Evaluation of Critical Gas Flow Rate for the Entrapment of Slag Using a Water Model

抄録

Cold model experiments were performed to make clear the critical condition causing the entrapment of slag under bottom gas injection. Entrapment of slag was judged from visual observation. The following empirical correction of the critical liquid velocity on the centerline of the vessel. u_{cl, c} was derived.
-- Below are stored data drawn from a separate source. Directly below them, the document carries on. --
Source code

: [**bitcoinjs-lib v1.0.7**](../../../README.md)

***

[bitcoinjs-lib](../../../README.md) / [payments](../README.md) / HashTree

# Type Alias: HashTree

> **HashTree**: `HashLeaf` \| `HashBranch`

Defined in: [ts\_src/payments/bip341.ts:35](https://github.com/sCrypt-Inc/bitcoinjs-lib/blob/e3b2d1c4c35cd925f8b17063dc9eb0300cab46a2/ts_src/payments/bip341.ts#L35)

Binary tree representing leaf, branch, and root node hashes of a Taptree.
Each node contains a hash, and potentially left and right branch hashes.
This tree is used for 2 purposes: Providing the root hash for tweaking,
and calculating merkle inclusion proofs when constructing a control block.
u_{cl, c}/V=1.2(ν_s/ν_m)^0.068(H_s/D)^-0.11
d_B/D<H_s/D<1/2, 0.6<ρ_s/ρ_m<1, 0.3<ν_s/ν_m<120,
45 mN/m<σ_ms<63 mN/m
u_{cl, c}=1.2 u_rP^-0.28
u_r=(gQ_{a, c}/H_m)^1/3
P={Q²_{a, c}/(gH_m⁵)}^1/5
V=(σ_msg/ρ_s)^1/4
where, g: the acceleration due to gravity,
Q_{a, c}: the critical gas flow rate for the entrapment of slag,
H_m: the thickness of metal layer,
σ_ms: the interfacial tension between slag and metal,
ρ_s', ρ_m: the densities of slag and metal,
ν_s', ν_m: the kinematic viscosities of slag and metal,
H_s: the thickness of slag layer,
D: the bath diameter,
d_B: the bubble diameter.
This correlation could predict the critical gas flow rate Q_{a, c} for previous hot model experiments as well, provided that the flow pattern in the baths were similar to the present case.